Lightweight, Cost-Effective frameless Design
The new magnet offers distinct advantages over traditional framed low-temperature superconducting magnets, including reduced weight, lower production costs, and substantially fewer training quenches. Building on their previous design, the team introduced a series of optimizations from conceptual design to manufacturing processes. These efforts have resulted in three key breakthroughs:

1: Weight Reduction: The magnet’s weight was reduced from 77 kg to 55 kg, a 30% decrease.

2: Reduced Wire Usage: The total length of superconducting wire was cut from 16.6 km to 13.8 km, saving 17%.

3: Fewer Training Quenches: The number of training quenches was reduced from 6 to 3, a 50% improvement.

Thermal And Electrical Performance under Cryocooling
The magnet is cooled by a single KDE415SA two-stage cryocooler and maintains an operating temperature of 3.8 K at 9.0 T, ensuring a comfortable thermal margin for long-term reliable operation. It features a 100 mm cold bore and achieves magnetic field uniformity within ±0.05% over a 1 cm spherical volume—parameters ideal for high-precision applications.
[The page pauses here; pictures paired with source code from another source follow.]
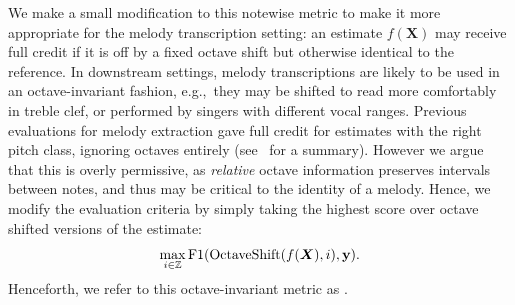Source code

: We make a small modification to this notewise metric to make it more appropriate for the melody transcription setting: an estimate $f(\bm{X})$ may receive full credit if it is off by a fixed octave shift but otherwise identical to the reference. 
In downstream settings, melody transcriptions are likely to be used in an octave-invariant fashion, e.g.,~they may be shifted to read more comfortably in treble clef, or performed by singers with different vocal ranges. 
Previous evaluations for melody extraction gave full credit for estimates with the right pitch class, ignoring octaves entirely (see~\cite{poliner2007melody} for a summary). 
However we argue that this is overly permissive, as \emph{relative} octave information preserves intervals between notes, and thus may be critical to the identity of a melody. 
Hence, we modify the evaluation criteria by simply taking the highest score over octave shifted versions of the estimate:
\begin{equation*}
    \max_{i \in \mathbb{Z}} \text{F1}(\text{OctaveShift}(f(\mbox{\boldmath{$X$}}), i), \mathbf{y}).
\end{equation*}
Henceforth, we refer to this octave-invariant metric as \fone.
Applications and Future Development
Owing to its compact size, high field quality, and energy-efficient performance, the 9.0 T frameless NbTi magnet is well suited for integration into scanning tunneling microscopes (STM), physical property measurement systems (PPMS), and magneto-optical research platforms.

Looking ahead, the research team plans to refine coil winding geometries to further improve field homogeneity and cooling efficiency. Additionally, they aim to develop scalable production techniques to support mass manufacturing. These efforts will help advance the commercialization of conduction-cooled low-temperature superconducting magnets, reduce reliance on foreign technologies, and enhance domestic capabilities in cutting-edge scientific instrumentation.